Most of us at some point have had problems sleeping, usually when we have been worried about something.

Sadly for some people this can be an ongoing issue. Chronic insomnia has been linked to stress, anxiety and depression (amongst other things). And unfortunately it can become a vicious circle as the more sleep deprived you are, the worse your symptoms of stress, anxiety and depression can become.

My own sleep patterns usually become disrupted if I am feeling stressed or anxious. And I have tried lots of things over the years to help with this.  Here are some recommendations that may help improve your symptoms of insomnia.

  • Avoid coffee and alcohol before bed. Do not have caffeine after 12 MD.
  • Do not have a big meal before you go to bed.
  • Do not exercise within 3 hours of bedtime as this can over stimulate you.
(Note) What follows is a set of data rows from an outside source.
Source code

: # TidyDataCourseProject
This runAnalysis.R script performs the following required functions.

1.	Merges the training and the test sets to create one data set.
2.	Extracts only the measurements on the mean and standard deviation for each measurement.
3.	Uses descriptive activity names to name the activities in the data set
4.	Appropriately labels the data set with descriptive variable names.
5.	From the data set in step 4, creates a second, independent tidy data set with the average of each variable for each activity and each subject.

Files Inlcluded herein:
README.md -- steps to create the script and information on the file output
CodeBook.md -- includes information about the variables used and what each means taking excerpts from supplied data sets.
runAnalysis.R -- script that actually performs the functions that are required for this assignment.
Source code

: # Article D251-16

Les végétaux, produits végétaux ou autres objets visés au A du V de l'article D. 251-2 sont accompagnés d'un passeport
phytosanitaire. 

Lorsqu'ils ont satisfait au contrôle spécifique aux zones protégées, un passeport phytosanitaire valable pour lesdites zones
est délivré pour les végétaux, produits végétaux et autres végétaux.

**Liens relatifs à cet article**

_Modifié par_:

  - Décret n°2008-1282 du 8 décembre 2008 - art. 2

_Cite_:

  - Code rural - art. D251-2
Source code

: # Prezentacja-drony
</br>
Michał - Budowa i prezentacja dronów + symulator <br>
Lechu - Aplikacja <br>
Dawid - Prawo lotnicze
Gentle yoga such as a restorative yoga class is the exception to this rule.
  • Have a regular relaxing bedtime routine, such as soaking in a bath, meditating or listening to soothing music.
  • Try to reduce the amount of television you watch and mobile phone use in the evenings, especially looking at things that scare you or get you wound up! I try to put my mobile phone in another room from 8 pm (most of the time….).
  • If you do like to soak in a bath, then I can recommend throwing in a few handfuls of Magnesium Chloride flakes or some lavender based aromatherapy bath oil such as NYR aromatic foaming bath. Then lie in the bath for 20 minutes. This will help you relax and get you ready for sleep.
  • Go to bed early as possible.
  • Keep artificial light to a minimum in your bedroom. That may mean getting some black out curtains or blinds. If you use an electric clock then turning it away from your bed might help.
  • Make sure that your bedroom is quiet. If there is a lot of external noise then you may want to consider using ear plugs.
  • EMFs/WIFI can interfere with melatonin production (and you need this for sleep) – so turn off mobiles and routers in your house at night. Most definitely DO NOT have your mobile phone beside your bed. If you normally use it as your alarm then buy a cheap alarm clock. And WIFI devices that monitor your exercise and sleep might actually interfere with your sleep too, so I would recommend keeping them in a different room at night.
  • If you wake up during the night sweating or your heart is pounding, then this might be caused by low blood sugar levels. Try eating a small snack before bed, such as an oatcake and nut butter. This has both protein and slow releasing carbohydrates so will balance your blood sugars.

Still can’t sleep?

  • Go to bed when you feel sleepy. If you are still awake after 30 mins then either try meditating in bed or get up and meditate or read a book for a short time (do not go on your phone or watch TV!). Then try to sleep again.